Creative writing is an undeniably valuable skill for elementary students. Even though some students embrace it with open arms, others are resistant for a number of reasons. Finding ways to incorporate writing into daily schooling is mainly the responsibility of the educator in charge. This task requires a lot of thought and planning, but also creativity and risk taking too. This article is going to address some ways to get students excited about creative writing skills during their time in elementary.
Make a Collaborative Class Project
What better way to encourage your students to write than by writing a book for the purposes of being published? Seeing their own writing in print and being able to take a physical copy home is a unique feeling that they will carry for a long time forward. A credible company to support this style of project is Studentreasures Publishing which has a specific elementary student class book option to utilize when the writing is ready to go to print.
How do you go about making a class writing project come to life? There are some options worth exploring.
- Split the class into groups and give each group a section to write with corroborative writing prompts for consistency purposes.
- Collectively decide on character stylings, purposes, and story arcs.
- For something fun, try setting up a voice recorder for the purposes of the lesson. Go around the room, with a clear visual writing prompt for everyone to see, and ask everyone to say just one word until a story starts taking shape. Record this so everyone can listen back and use this as a sounding board for creating the rest of the story together.
- Provide the start and end of a story and let the children fill in the middle bits. Pull together the most common ideas and use that to complete the story.
Re-write Famous Stories
Fairy tales and fables are well-known and widely applied in children’s learning. They feature on TV shows, as common lessons and are a theme throughout many variations of literature on offer. The point is, chances are there are a few stories in circulation that all the children in the class are familiar with. The Three Little Pigs,or even something completely different such as Cinderella – these are good examples of a common knowledge storyline that can therefore be more easily re-written.
An engaging task is better approached when children feel like they are winning before they’ve even started. So, by providing the material that is already established in their minds and asking them to make it their own, you are probably giving them a project that they have had in the back of their minds anyway. Chances are they have played this story out a hundred times in their imagination, role-played it with friends, and even read it to themselves by now.

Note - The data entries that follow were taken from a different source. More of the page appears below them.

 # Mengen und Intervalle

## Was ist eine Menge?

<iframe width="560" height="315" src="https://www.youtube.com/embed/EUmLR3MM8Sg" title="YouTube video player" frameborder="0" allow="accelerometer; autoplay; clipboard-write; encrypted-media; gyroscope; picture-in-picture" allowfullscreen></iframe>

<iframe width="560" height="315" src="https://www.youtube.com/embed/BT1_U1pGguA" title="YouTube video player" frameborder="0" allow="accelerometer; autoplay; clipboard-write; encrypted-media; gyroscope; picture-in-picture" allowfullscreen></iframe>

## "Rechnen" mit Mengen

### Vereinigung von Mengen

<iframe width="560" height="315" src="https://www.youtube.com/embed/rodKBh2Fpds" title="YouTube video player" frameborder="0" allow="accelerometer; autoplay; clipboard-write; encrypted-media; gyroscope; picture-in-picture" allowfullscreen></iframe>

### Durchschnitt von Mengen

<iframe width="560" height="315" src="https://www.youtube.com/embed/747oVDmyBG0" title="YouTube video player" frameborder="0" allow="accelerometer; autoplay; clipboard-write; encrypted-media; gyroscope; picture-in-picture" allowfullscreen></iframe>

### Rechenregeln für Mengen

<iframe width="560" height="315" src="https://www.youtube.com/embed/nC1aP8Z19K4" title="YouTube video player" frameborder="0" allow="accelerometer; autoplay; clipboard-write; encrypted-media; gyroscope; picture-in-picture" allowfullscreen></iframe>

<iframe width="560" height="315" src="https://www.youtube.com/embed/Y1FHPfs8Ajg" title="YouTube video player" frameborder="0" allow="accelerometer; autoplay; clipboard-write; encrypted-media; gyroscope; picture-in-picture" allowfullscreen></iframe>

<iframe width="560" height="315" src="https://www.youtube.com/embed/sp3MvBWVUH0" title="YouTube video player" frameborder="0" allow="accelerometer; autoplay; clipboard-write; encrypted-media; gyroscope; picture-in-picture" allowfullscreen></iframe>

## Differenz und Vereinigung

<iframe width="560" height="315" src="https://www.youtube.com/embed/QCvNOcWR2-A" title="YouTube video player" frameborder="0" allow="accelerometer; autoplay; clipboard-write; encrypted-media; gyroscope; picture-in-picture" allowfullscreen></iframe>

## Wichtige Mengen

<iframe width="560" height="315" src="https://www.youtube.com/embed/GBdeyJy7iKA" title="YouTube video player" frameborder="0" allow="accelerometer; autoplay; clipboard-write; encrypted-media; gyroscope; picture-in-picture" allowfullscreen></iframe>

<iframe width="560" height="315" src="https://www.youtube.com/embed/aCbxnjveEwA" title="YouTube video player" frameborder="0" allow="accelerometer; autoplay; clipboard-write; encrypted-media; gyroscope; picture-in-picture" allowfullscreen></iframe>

So, it is not a big leap to suggest some personal modifications. Ask them to tweak characters, or maybe change how the story ends. Keep it short, keep it punchy and if they want to share their work at the end – let them!
Read a Variety of Genres
A large part of inspiring creative writing tendencies is through providing a basis for that to happen. If children are not encouraged to read, they probably won’t be inspired to write either. Writing stories is largely influenced by which stories go into the brain through exposure to literature. Plenty of fine children’s books exist that can be read, taught, encouraged, and presented as source materials to look at. Have a class book where every child gets a copy to take home and focus lessons around this story. Make it interesting and ensure that each time a book is finished, a completely different genre is the next choice along.
Have Free Writing Time
Ten minutes at the start of the day before all the long lessons begin is enough. Free writing time is a time when a student can write about whatever topic they want in whichever style they please. It can be a poem, a short story, a list of facts, or a character description. Wherever their mind takes them, that is what needs to be encouraged.

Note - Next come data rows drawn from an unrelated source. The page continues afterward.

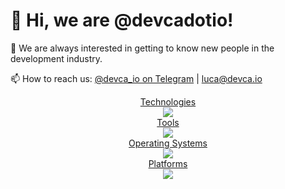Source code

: # 👋 Hi, we are @devcadotio!

👀 We are always interested in getting to know new people in the development industry.

📫 How to reach us: [@devca_io on Telegram](https://t.me/devca_io) | [luca@devca.io](mailto:luca@devca.io)

<p align="center">
  <a href="https://devca.io">Technologies</a>
  <br>
  <img src="https://skillicons.dev/icons?i=bootstrap,cs,css,bots,discordjs,express,git,go,html,htmx,js,laravel,materialui,mongodb,mysql,nextjs,nginx,nodejs,npm,nuxtjs,php,pnpm,prisma,py,react,redux,remix,sass,sqlite,tailwind,ts,vite,vue,wasm" />
  <br>
  <a href="https://devca.io">Tools</a>
  <br>
  <img src="https://skillicons.dev/icons?i=atom,figma,git,obsidian,ps,phpstorm,pycharm,sublime,visualstudio,vscode,vscodium,webstorm" />
  <br>
  <a href="https://devca.io">Operating Systems</a>
  <br>
  <img src="https://skillicons.dev/icons?i=linux,ubuntu,windows" />
  <br>
  <a href="https://devca.io">Platforms</a>
  <br>
  <img src="https://skillicons.dev/icons?i=cloudflare,discord,github,gitlab,gmail,heroku,linkedin,replit,stackoverflow" />
</p>

<!---
devcadotio/devcadotio is a ✨ special ✨ repository because its `README.md` (this file) appears on your GitHub profile.
You can click the Preview link to take a look at your changes.
--->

Give students a special writing book for this style of exercise and leave it on the desk first thing so they establish a routine and expectation. Give them anywhere up to half an hour to just sit and write. Even if they don’t engage every time, that is okay. Once a week is better than nothing and the chances of them sitting down and starting to write are heightened massively when A) all the other kids in the class are doing it, B) it becomes a part of their daily routine, and C)confidence grows over time.
Don’t Pressure Students to Share
Making students share their work against their will is an emotionally harmful and toxic teaching practice. There is a boundary to be struck, of course, but creative writing is personal. Unless the project is a group one, never mandate that learners have to read aloud their work to the group. This can stop a love for creative writing before it has had a chance to bloom into what it is supposed to be. There are different styles of lessons that can nurture public speaking and vocal interaction – creative writing is not always the right avenue to explore this.
Have Daily Writing Prompts
Finally, put a daily writing prompt where everyone can see it. This can be any topic, a character name, a setting, or even just an emotion. Children, during their free writing time, can then move with this theme as they wish. This writing prompt can also be incorporated into all the lessons for the day.
Creative writing is an excellent tool for young learners. It is something that will translate and be carried with them through their whole time in education and the skills that are learned through expressing their own writing styles are highly transferable to other subjects, for example, in essay writing.